Work to complete
Look below for the line containing "function so that we can use derivatives." and the line containing "differentiating an area"; repeat exactly those two lines and all lines between them, and nothing else.

Input
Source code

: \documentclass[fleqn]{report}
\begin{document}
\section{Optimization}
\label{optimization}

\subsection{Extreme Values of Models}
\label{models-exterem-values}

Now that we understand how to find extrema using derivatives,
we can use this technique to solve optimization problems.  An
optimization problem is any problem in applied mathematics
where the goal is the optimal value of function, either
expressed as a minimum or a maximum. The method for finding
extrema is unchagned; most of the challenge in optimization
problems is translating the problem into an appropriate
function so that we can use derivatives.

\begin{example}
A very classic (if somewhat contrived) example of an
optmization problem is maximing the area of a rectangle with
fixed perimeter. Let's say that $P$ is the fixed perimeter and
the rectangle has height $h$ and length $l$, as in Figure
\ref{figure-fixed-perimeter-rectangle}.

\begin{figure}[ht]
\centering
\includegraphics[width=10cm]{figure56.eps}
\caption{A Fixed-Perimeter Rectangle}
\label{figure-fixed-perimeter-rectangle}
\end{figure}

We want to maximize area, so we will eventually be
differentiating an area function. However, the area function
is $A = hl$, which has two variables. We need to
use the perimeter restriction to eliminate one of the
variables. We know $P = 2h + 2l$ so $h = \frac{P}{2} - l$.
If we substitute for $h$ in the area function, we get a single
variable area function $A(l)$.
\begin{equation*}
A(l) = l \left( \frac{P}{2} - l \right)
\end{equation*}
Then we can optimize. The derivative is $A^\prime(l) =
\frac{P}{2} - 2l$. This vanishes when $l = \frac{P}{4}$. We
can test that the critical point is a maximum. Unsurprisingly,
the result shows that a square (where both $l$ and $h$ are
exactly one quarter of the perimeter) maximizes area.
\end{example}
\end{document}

Answer to the exercise
function so that we can use derivatives.

\begin{example}
A very classic (if somewhat contrived) example of an
optmization problem is maximing the area of a rectangle with
fixed perimeter. Let's say that $P$ is the fixed perimeter and
the rectangle has height $h$ and length $l$, as in Figure
\ref{figure-fixed-perimeter-rectangle}.

\begin{figure}[ht]
\centering
\includegraphics[width=10cm]{figure56.eps}
\caption{A Fixed-Perimeter Rectangle}
\label{figure-fixed-perimeter-rectangle}
\end{figure}

We want to maximize area, so we will eventually be
differentiating an area function. However, the area function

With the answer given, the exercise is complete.